◆ Your assignment:
Print word for word the records from the line containing "以下排序算法中，不需要进行关键字比较操作的算法是（ ）。" through the end.

(Dataset entries)
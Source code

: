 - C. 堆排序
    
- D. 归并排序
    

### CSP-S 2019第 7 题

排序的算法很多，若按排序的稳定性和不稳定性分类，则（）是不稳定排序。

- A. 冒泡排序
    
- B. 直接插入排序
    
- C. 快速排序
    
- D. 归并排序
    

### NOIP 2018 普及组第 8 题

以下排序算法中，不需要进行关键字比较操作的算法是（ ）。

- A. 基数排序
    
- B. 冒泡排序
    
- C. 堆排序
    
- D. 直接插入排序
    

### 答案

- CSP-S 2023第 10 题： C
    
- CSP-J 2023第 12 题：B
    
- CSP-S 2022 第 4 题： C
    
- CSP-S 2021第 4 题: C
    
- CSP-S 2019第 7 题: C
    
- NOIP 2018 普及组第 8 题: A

◆ The answer:
以下排序算法中，不需要进行关键字比较操作的算法是（ ）。

- A. 基数排序
    
- B. 冒泡排序
    
- C. 堆排序
    
- D. 直接插入排序
    

### 答案

- CSP-S 2023第 10 题： C
    
- CSP-J 2023第 12 题：B
    
- CSP-S 2022 第 4 题： C
    
- CSP-S 2021第 4 题: C
    
- CSP-S 2019第 7 题: C
    
- NOIP 2018 普及组第 8 题: A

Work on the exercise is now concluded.